A very worthy lady financial journalist has written us to say our Frederick's of Hollywood Bankruptcy Headline Contest is very funny but terribly silly.  We would only slightly demur.  We started the darn thing to lighten up these Dog Days of August, but also to highlight the startling rise in bankruptcies as well as the clear and present danger of burgeoning risk in the systems that hold mankind together.  So watch out.  More on this in a minute.

Our best Frederick's headline of the week comes from a sophisticated young lady in the Southeast whose wit would play very well in England.  About Frederick's, she says, "Bum luck!"

To get more on Frederick's, we have recommended the folks at BankruptcyData.com (www.bankruptcydata.com/fredericks.htm).
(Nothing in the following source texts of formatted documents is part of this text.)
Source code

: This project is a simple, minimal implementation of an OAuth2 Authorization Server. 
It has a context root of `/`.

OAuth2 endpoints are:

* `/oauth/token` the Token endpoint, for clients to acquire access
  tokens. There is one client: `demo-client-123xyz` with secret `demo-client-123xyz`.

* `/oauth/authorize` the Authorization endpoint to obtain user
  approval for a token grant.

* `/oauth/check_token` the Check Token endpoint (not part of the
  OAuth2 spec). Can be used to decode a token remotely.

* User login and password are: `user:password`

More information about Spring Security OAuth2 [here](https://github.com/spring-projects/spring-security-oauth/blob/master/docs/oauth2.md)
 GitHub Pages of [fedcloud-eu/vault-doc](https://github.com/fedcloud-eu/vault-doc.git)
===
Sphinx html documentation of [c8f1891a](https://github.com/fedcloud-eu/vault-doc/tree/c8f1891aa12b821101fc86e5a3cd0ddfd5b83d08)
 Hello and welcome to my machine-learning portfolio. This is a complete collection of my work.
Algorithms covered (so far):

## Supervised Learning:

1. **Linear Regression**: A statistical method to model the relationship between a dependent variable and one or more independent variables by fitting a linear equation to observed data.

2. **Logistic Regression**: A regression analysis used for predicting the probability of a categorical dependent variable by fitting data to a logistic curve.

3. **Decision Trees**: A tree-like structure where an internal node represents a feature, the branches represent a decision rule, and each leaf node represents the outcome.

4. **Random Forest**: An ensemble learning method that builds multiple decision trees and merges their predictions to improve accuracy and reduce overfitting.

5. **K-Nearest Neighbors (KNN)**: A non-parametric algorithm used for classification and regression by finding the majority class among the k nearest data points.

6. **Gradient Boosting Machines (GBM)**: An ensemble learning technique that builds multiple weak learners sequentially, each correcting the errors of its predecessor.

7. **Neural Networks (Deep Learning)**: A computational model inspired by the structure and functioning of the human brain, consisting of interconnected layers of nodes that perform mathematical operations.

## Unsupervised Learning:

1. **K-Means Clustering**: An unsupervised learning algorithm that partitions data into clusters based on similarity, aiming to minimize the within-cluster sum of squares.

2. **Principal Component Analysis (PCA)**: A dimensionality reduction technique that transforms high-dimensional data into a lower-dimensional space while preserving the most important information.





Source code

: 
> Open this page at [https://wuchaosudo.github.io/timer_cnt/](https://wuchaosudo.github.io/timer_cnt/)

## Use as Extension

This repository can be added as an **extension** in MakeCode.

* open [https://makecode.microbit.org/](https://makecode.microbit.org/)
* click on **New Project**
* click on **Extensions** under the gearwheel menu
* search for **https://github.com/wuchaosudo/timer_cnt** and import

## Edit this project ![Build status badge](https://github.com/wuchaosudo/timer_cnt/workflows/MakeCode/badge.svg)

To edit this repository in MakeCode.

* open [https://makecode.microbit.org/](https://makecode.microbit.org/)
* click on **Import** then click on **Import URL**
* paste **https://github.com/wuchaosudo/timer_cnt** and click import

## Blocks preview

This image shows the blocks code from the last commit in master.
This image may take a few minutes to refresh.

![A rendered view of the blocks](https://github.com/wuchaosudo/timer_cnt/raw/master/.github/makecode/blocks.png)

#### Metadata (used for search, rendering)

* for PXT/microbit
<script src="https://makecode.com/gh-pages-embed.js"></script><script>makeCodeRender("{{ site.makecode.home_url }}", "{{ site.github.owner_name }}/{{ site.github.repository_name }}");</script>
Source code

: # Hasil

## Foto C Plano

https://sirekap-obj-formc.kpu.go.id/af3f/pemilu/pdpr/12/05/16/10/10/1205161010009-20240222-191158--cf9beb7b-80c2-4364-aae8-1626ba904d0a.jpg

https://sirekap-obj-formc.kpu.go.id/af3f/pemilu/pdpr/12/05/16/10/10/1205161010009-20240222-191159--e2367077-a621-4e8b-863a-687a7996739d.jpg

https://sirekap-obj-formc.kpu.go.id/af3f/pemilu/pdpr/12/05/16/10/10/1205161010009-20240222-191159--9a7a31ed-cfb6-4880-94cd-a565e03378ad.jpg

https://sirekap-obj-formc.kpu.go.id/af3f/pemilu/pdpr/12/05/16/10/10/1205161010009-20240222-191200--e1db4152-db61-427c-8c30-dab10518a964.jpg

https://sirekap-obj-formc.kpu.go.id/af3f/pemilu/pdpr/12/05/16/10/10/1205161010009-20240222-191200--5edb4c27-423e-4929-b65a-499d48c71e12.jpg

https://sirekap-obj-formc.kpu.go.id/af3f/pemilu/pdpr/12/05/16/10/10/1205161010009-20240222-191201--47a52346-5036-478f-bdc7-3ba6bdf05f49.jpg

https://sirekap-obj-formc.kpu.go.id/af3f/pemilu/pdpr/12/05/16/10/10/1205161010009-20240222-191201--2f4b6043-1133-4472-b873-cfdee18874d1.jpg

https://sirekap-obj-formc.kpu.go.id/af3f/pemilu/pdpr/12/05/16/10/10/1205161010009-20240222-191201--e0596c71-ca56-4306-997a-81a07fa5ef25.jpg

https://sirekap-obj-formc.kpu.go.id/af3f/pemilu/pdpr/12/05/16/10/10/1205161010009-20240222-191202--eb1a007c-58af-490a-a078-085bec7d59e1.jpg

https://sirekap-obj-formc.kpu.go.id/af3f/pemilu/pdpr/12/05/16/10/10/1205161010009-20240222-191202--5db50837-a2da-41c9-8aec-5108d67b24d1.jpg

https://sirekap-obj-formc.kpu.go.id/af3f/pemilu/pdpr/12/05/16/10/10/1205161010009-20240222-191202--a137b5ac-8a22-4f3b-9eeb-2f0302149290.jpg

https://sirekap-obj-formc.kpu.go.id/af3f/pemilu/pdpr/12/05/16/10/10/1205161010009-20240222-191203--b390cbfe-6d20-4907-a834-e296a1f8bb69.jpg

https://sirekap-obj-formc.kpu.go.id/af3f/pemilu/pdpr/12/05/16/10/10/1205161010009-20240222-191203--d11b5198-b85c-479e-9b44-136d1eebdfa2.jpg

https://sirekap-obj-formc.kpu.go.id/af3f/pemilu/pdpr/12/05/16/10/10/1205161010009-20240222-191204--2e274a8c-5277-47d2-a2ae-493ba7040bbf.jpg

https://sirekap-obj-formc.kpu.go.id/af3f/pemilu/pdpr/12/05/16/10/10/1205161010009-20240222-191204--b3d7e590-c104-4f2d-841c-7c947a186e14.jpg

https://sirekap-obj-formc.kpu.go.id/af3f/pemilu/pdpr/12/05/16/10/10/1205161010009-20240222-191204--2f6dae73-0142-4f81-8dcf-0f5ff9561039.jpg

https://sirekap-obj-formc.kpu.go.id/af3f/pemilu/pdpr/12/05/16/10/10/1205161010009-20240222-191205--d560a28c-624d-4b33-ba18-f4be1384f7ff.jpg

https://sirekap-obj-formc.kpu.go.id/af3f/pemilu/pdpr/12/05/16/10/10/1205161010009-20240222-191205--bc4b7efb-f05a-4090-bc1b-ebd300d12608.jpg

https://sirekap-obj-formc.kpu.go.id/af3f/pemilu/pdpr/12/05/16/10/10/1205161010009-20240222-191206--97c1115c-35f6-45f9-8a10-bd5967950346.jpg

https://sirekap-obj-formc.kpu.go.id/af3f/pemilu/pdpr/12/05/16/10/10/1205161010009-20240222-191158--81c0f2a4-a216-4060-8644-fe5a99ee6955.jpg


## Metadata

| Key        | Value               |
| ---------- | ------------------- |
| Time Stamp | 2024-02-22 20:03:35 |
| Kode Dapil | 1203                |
More importantly, investigate this bankruptcy site to capture the emerging, accelerating trend towards corporate bankruptcies.  In fact, sign up for their free daily bankruptcy alert which will either provide you with glee or ulcers.

All this is merely prelude to the main act.  The story of 2000--not just in business, but in aviation, health, public schools, homicideville, banks, geopolitics, and on and on--will be vastly increased risk.  We're just beginning to see people talk about it now.  Vice President Gore, desperately projecting his own conduct onto the Republicans, accuses Governor Bush of risky schemes.  Yet it is clearly the present Administration that has pushed domestic and global credit markets into a truly bad pickle.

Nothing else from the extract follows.